I still have in mind this discussion with a taxi driver from Boston. He had left the USSR and confided to me that he worked between 70 and 80 hours a week. Even at an advanced age and despite failing health, there was no respite.
When I asked him why he did not prefer Canada, his answer was: “I work hard, but I was convinced that my son could succeed here. He studies at Harvard, as we dreamed of.
I thought about this man a lot while commenting on the fate of the migrants that Governor DeSantis cavalierly removed. They too are betting on leaving everything behind because they believe in the famous American dream.
This dream has a hard life. That it was only possible for very brief periods in American history does not seem to lessen its effect. However, more than ever since 1945, it is inaccessible.
- Listen to Luc Laliberté’s editorial on Richard Martineau’s show broadcast live every day at 8:30 a.m. via QUB-radio :
An illusion
How to sum it up? Despite modest origins, the only fruit of your labor can allow you to experience success. We would like to believe it, but if you were born in the United States and your family ends up in the 20% of households that earn the least, you have only a 7.5% chance of finding yourself among the Top 20% paid.
When we make a comparison with other countries such as the United Kingdom (9%), Denmark (12%), Canada (13.5%) and Sweden (15.7%), we quickly notice that newcomers risk facing a brutal reality.
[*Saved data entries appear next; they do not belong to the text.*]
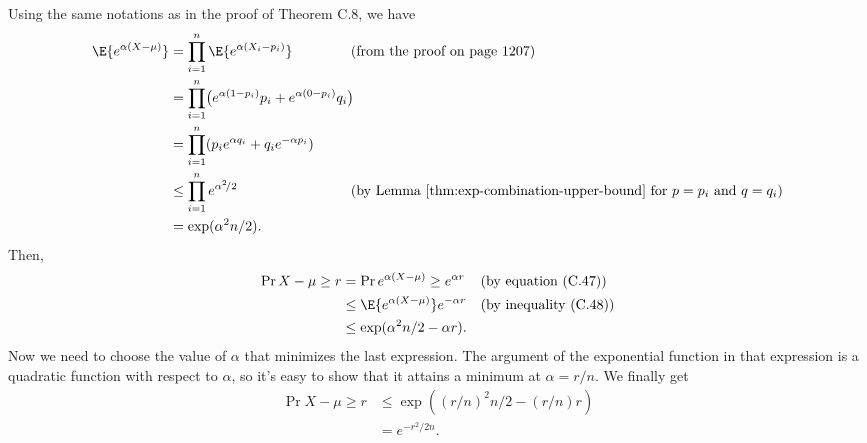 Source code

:Using the same notations as in the proof of Theorem C.8, we have
\begin{align*}
    \E{e^{\alpha(X-\mu)}} &= \prod_{i=1}^n\E{e^{\alpha(X_i-p_i)}} && \hspace{-12pt}\text{(from the proof on page 1207)} \\
    &= \prod_{i=1}^n\bigl(e^{\alpha(1-p_i)}p_i+e^{\alpha(0-p_i)}q_i\bigr) \\
    &= \prod_{i=1}^n(p_ie^{\alpha q_i}+q_ie^{-\alpha p_i}) \\
    &\le \prod_{i=1}^ne^{\alpha^2\!/2} && \hspace{-12pt}\text{(by Lemma \ref{thm:exp-combination-upper-bound} for $p=p_i$ and $q=q_i$)} \\
    &= \exp(\alpha^2n/2).
\end{align*}
Then,
\begin{align*}
    \Pr{X-\mu\ge r} &= \Pr{e^{\alpha(X-\mu)}\ge e^{\alpha r}} && \text{(by equation (C.47))} \\
    &\le \E{e^{\alpha(X-\mu)}}e^{-\alpha r} && \text{(by inequality (C.48))} \\
    &\le \exp(\alpha^2n/2-\alpha r).
\end{align*}
Now we need to choose the value of $\alpha$ that minimizes the last expression.
The argument of the exponential function in that expression is a quadratic function with respect to $\alpha$, so it's easy to show that it attains a minimum at $\alpha=r/n$.
We finally get
\begin{align*}
    \Pr{X-\mu\ge r} &\le \exp\left((r/n)^2n/2-(r/n)r\right) \\
    &= e^{-r^2\!/{2n}}.
\end{align*}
If it is more difficult than before for people born in the United States to significantly improve their lot in 2022, the same can unfortunately be said for migrants. The deadlines for processing their application are longer than ever and the risk of being abruptly rejected is very high.
Dream to nightmare?
What is meant by “long”? If before we waited in makeshift shelters for a few days or a few weeks, we now do so for several months, sometimes for more than a year. In 2020 and 2021, almost two million were rejected.
To expectation and rejection must be added a dark prospect: death. Life on the border comes with enormous risks, from kidnapping to the omnipresence of drug traffickers. The Mexican authorities regularly find bodies which are then deposited in mass graves when they are not claimed.
No doubt the migrants who travel hundreds of miles before glimpsing the “promised land” demonstrate the courage, determination and stubbornness necessary to embody some version of the American dream, but I’m afraid no one has says that between myth and reality, it is too often the nightmare that awaits them.